Nun ist es so, dass ich eine Woche, nachdem meine Mama verstorben war, wieder begonnen habe, zu arbeiten. Ich war immer schon sehr pflicht- und verantwortungsbewusst, zudem arbeite ich im sozialen Bereich.
Ich habe einen 4 jährigen Sohn, der an allem auch beteiligt war, den ich aber nicht zu sehr mit dem Thema belasten möchte.

Nun bin ich so irritiert über mich selbst.
Einerseits "funktioniere" ich, erledige alles Nötige, mache meine Arbeit. Gleichzeitig ist mir Vieles aber auch einfach egal, ich mache es, weil ich "muss".
Bisher habe ich nur richtig geweint, wenn ich alleine war. Im Hospiz alleine mit meiner Mutter, als diese aber schon nicht mehr richtig reagierte.
Diese Momente sind allerdings furchtbar selten.

Am Mittwoch ist meine Mutter beerdigt worden, da liefen mir zum ersten Mal auch Tränen vor der Familie, die ich bisher, zumindest hatte ich das Gefühl, immer noch mit stützen "musste". Beim Kaffee war aber schon wieder alles vorbei und ich glaube, dass meine Familie (also Oma, Vater, Bruder) mich für ziemlich abgeklärt halten. Allerdings war ich diejenige, die sich um Mama am meisten gekümmert hat und auch jetzt wieder die Verantwortung hat, einfach, weil meine Eltern getrennt waren, meine Oma zu alt ist und mein Bruder nur wenig Kontakt hatte und sehr mit sich selbst beschäftigt ist.
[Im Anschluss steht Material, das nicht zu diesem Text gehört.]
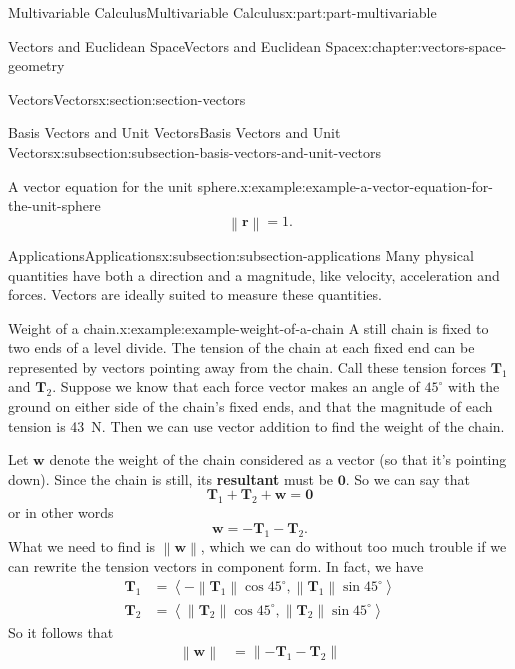 \documentclass[twoside,10pt,]{book}
\newcommand{\terminology}[1]{\textbf{#1}}
\numberwithin{equation}{part}
\newcommand{\norm}[1]{\left\| #1 \right\|}
\newcommand{\dotprod}[1]{\left\langle #1 \right\rangle}
\begin{document}
\begin{partptx}{Multivariable Calculus}{}{Multivariable Calculus}{}{}{x:part:part-multivariable}
\begin{chapterptx}{Vectors and Euclidean Space}{}{Vectors and Euclidean Space}{}{}{x:chapter:vectors-space-geometry}
\begin{sectionptx}{Vectors}{}{Vectors}{}{}{x:section:section-vectors}
\begin{subsectionptx}{Basis Vectors and Unit Vectors}{}{Basis Vectors and Unit Vectors}{}{}{x:subsection:subsection-basis-vectors-and-unit-vectors}
\begin{example}{A vector equation for the unit sphere.}{x:example:example-a-vector-equation-for-the-unit-sphere}
\begin{equation*}
\norm{\mathbf{r}} = 1.
\end{equation*}
\end{example}
%
\end{subsectionptx}
%
%
\typeout{************************************************}
\typeout{************************************************}
%
\begin{subsectionptx}{Applications}{}{Applications}{}{}{x:subsection:subsection-applications}
Many physical quantities have both a direction and a magnitude, like velocity, acceleration and forces. Vectors are ideally suited to measure these quantities.%
\begin{example}{Weight of a chain.}{x:example:example-weight-of-a-chain}%
A still chain is fixed to two ends of a level divide. The tension of the chain at each fixed end can be represented by vectors pointing away from the chain. Call these tension forces \(\mathbf{T}_{1}\) and \(\mathbf{T}_{2}\). Suppose we know that each force vector makes an angle of \(45^{\circ}\) with the ground on either side of the chain's fixed ends, and that the magnitude of each tension is \SI{43}{\newton}. Then we can use vector addition to find the weight of the chain.%
\par
Let \(\mathbf{w}\) denote the weight of the chain considered as a vector (so that it's pointing down). Since the chain is still, its \terminology{resultant}\footnotemark{} must be \(\mathbf{0}\). So we can say that%
%
\begin{equation*}
\mathbf{T}_{1}+\mathbf{T}_{2} + \mathbf{w} = \mathbf{0}
\end{equation*}
or in other words%
%
\begin{equation*}
\mathbf{w} = -\mathbf{T}_{1}-\mathbf{T}_{2}.
\end{equation*}
What we need to find is \(\norm{\mathbf{w}}\), which we can do without too much trouble if we can rewrite the tension vectors in component form. In fact, we have%
%
\begin{align*}
\mathbf{T}_{1} & = \dotprod{-\norm{\mathbf{T}_{1}}\cos45^{\circ},\norm{\mathbf{T}_{1}}\sin45^{\circ}} \\
\mathbf{T}_{2} & = \dotprod{\norm{\mathbf{T}_{2}}\cos45^{\circ},\norm{\mathbf{T}_{2}}\sin45^{\circ}} 
\end{align*}
So it follows that%
%
\begin{align*}
\norm{\mathbf{w}} & = \norm{-\mathbf{T}_{1}-\mathbf{T}_{2}} \\

\end{align*}
\end{example}
\end{subsectionptx}
\end{sectionptx}
\end{chapterptx}
\end{partptx}
\end{document}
Am Tag des Vorgespräches mit der Pastorin habe ich mir ganz bewusst "die volle Packung" gegeben. Habe Mamas Musik gehört, war in ihrer Wohnung und habe den halben Tag geheult. Das tat gut, auch, weil es mir selbst das Gefühl gab, nicht vollkommen abgestumpft und taub zu sein.

Nun ist irgendwie wieder Alltag, nur etwas über 3 Wochen nach ihrem Tod.
Für mich ist alles noch immer so unwirklich....
Ich habe das Bedürfnis, eigentlich dauernd über Mama, vor allem die letzten Wochen reden zu wollen. Ich denke kaum an etwas anderes. Überall sind ihre Sachen (die Wohnung muss auch noch aufgelöst werden)... Aber ich habe gleichzeitig das Gefühl "jetzt muss auch mal gut sein" und mein Umfeld möchte gar nichts darüber hören. Mein Mann ist immer da, aber ich habe das Gefühl, ich müsste es allen erzählen. Immer wieder...
Ich muss dann gut aufpassen, auf eine einfache Nachfrage, wie es mir geht oder wie das mit Mama war, nicht allzu ausufernd zu werden. Von daher antworte ich dann eher sehr knapp und bleibe wieder auf der Strecke mit dem Bedürfnis, alles zu erzählen.

Am Donnerstag möchte ich im Hospiz eine Dankeskarte abgeben. Ich freue mich darauf, weil dieser Ort für mich viel mehr der Ort des Abschieds ist, als der Friedhof, weiß aber auch, dass vermutlich niemand wirklich Zeit haben wird. Es würde mir reichen, mich mit einem Kaffee in den Innenhof zu setzen, aber ich weiß nicht, ob das okay ist. Ich will mich nicht aufdrängen...

Ich weiß nicht, wohin mit meinem Schmerz... und meinen Gedanken.
Ich habe schon über eine Beratung nachgedacht und dann kommt da wieder der Gedanke "nimm dich nicht so wichtig", das was dir passiert ist, ist 1000 anderen schon vor dir passiert....

Wie seid ihr mit eurer Trauer umgegangen? Wie eure Freunde/ Familie?